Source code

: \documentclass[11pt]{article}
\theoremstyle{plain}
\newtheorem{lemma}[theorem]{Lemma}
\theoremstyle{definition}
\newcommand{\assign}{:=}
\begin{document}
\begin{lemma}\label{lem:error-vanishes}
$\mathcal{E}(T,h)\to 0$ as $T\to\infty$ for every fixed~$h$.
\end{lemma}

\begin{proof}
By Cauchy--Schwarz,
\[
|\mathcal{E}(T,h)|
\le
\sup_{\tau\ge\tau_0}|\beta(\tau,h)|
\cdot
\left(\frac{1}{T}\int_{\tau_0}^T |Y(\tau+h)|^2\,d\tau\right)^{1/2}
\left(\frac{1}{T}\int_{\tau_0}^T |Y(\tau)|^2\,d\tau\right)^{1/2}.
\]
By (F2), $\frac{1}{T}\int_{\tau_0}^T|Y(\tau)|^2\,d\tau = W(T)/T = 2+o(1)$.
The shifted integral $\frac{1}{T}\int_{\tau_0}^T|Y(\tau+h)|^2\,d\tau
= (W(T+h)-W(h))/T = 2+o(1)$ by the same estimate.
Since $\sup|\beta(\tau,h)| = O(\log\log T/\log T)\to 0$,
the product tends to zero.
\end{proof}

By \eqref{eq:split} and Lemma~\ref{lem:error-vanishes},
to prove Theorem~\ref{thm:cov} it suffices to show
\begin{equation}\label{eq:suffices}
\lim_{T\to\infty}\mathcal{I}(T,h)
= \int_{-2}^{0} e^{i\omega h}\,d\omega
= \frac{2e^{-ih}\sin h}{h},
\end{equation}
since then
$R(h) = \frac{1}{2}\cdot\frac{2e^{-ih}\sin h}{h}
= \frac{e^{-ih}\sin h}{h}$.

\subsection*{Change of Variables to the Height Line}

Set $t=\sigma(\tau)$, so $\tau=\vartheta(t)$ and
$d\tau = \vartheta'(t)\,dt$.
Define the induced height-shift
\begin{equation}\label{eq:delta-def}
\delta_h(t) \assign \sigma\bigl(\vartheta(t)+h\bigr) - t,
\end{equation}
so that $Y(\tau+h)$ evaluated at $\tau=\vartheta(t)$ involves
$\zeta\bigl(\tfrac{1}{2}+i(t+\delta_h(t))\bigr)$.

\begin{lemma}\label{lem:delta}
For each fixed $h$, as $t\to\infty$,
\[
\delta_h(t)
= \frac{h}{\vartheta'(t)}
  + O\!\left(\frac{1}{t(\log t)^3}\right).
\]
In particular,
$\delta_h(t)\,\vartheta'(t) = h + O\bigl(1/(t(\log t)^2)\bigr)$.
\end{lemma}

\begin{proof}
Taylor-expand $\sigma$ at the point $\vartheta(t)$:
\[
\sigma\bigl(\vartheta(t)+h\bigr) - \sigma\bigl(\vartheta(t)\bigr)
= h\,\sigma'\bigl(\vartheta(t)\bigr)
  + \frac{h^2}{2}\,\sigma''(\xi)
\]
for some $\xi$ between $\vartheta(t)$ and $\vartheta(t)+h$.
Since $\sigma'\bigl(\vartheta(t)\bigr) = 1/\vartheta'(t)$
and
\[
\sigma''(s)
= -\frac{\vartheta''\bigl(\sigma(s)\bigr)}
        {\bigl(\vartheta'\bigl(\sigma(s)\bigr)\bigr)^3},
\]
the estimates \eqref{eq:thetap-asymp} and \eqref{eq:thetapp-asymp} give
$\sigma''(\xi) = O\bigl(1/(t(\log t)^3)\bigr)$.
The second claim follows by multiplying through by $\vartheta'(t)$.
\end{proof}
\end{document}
--------------------------------------------------
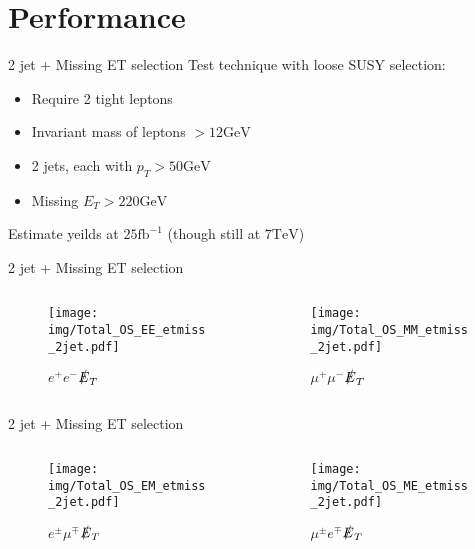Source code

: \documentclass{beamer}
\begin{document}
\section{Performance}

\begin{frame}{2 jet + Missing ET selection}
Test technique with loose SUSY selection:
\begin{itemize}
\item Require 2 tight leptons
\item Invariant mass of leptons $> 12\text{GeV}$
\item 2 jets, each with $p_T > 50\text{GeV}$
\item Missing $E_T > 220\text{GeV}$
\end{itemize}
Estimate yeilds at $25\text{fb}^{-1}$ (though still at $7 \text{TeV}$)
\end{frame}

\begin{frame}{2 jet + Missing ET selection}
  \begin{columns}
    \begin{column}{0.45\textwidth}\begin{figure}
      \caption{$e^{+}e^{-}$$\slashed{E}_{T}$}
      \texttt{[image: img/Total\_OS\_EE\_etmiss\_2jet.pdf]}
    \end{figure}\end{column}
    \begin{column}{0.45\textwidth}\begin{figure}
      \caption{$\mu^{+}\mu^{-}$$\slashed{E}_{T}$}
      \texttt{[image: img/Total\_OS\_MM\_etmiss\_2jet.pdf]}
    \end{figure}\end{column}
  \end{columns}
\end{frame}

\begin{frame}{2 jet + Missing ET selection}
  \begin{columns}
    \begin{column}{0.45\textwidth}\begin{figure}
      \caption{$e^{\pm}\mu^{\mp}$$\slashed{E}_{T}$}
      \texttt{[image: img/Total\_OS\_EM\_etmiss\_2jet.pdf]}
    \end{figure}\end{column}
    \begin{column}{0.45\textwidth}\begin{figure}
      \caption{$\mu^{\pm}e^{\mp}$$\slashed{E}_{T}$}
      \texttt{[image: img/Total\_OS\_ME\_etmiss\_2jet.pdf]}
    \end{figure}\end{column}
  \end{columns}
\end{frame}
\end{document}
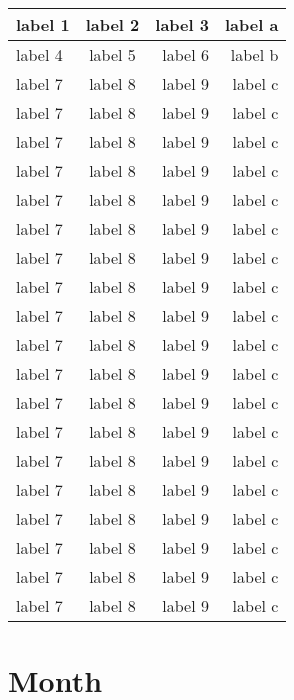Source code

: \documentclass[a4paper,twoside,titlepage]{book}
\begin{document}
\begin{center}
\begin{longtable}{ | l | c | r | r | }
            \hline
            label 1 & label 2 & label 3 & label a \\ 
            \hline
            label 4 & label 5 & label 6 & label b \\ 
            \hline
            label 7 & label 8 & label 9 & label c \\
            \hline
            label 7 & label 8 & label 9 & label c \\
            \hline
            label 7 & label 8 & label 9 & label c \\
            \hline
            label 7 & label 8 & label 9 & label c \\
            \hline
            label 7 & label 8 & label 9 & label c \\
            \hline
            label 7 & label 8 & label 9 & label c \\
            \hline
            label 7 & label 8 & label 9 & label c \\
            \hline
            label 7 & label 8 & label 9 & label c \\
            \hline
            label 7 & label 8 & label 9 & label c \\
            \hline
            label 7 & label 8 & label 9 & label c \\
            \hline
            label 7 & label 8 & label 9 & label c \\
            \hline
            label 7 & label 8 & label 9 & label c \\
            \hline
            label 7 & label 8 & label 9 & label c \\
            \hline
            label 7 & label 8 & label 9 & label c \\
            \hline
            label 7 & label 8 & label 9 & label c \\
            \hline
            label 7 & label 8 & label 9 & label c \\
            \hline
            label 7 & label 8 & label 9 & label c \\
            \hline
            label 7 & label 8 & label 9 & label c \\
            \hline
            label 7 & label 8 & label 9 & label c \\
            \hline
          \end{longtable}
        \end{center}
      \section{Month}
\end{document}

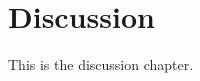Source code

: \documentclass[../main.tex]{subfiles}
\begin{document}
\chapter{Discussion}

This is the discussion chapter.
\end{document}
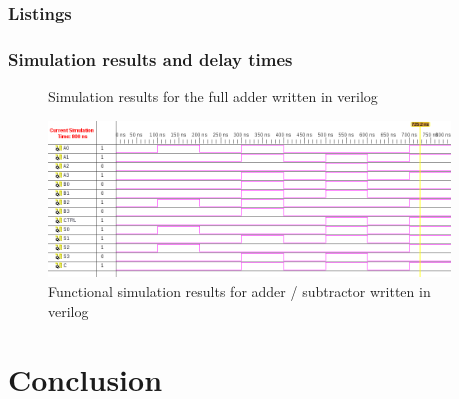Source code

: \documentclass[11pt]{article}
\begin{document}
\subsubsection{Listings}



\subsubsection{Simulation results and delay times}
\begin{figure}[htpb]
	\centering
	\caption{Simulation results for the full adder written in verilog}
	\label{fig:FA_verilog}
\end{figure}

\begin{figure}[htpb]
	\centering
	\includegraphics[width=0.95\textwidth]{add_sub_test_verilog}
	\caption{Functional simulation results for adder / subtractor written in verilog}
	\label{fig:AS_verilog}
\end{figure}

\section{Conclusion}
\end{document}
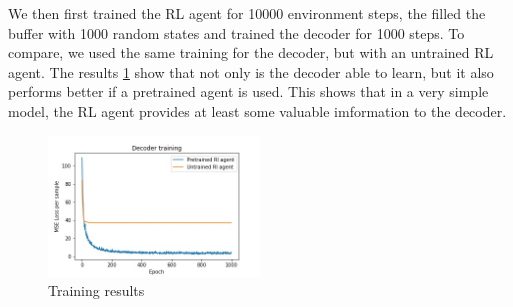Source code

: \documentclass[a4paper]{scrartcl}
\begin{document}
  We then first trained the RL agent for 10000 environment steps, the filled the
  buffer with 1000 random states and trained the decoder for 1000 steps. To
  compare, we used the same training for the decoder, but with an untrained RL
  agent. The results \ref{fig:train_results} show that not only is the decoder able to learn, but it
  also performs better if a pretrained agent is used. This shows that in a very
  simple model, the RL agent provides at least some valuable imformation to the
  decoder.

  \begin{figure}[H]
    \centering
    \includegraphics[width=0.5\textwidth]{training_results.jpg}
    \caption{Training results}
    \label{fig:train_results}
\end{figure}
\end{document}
--------------------------------------------------
▸ Problem: In the material above, find each line containing the word "infty" and copy it.

▸ Exercise response:
$\mathcal{E}(T,h)\to 0$ as $T\to\infty$ for every fixed~$h$.
\lim_{T\to\infty}\mathcal{I}(T,h)
For each fixed $h$, as $t\to\infty$,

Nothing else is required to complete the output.